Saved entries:
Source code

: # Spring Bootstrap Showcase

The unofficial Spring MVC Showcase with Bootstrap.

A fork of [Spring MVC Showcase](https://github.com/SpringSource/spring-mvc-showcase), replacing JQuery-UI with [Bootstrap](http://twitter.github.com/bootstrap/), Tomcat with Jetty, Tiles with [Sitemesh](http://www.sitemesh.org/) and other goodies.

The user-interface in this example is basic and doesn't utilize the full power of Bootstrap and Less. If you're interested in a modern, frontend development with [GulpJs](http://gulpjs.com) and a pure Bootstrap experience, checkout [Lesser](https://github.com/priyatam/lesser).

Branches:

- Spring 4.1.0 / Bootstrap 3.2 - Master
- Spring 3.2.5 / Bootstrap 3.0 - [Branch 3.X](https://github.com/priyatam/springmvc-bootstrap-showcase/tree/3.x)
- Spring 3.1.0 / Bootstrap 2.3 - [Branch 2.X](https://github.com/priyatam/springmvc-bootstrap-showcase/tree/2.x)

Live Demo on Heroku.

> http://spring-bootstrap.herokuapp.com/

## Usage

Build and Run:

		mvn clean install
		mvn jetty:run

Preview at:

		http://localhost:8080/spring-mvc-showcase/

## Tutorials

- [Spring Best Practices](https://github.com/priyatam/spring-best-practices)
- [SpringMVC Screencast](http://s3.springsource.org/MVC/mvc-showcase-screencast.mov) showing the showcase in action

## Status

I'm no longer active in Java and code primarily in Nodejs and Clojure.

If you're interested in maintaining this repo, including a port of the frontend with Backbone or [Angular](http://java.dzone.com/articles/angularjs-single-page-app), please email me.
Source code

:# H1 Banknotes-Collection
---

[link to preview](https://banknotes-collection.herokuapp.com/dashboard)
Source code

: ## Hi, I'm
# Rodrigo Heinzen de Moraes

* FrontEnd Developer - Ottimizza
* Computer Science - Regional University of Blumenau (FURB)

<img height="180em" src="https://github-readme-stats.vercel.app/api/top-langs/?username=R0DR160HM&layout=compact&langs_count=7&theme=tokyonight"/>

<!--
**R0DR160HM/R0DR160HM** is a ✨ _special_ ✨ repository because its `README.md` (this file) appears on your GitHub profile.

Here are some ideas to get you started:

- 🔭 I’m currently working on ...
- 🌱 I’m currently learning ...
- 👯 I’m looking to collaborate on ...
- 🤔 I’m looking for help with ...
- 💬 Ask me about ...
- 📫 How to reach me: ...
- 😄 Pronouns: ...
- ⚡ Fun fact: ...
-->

» EXERCISE
Copy, exactly and with nothing added, the lines from the one containing "- 🔭 I’m currently working on ..." through the end of the records.

» WRITTEN REPLY
- 🔭 I’m currently working on ...
- 🌱 I’m currently learning ...
- 👯 I’m looking to collaborate on ...
- 🤔 I’m looking for help with ...
- 💬 Ask me about ...
- 📫 How to reach me: ...
- 😄 Pronouns: ...
- ⚡ Fun fact: ...
-->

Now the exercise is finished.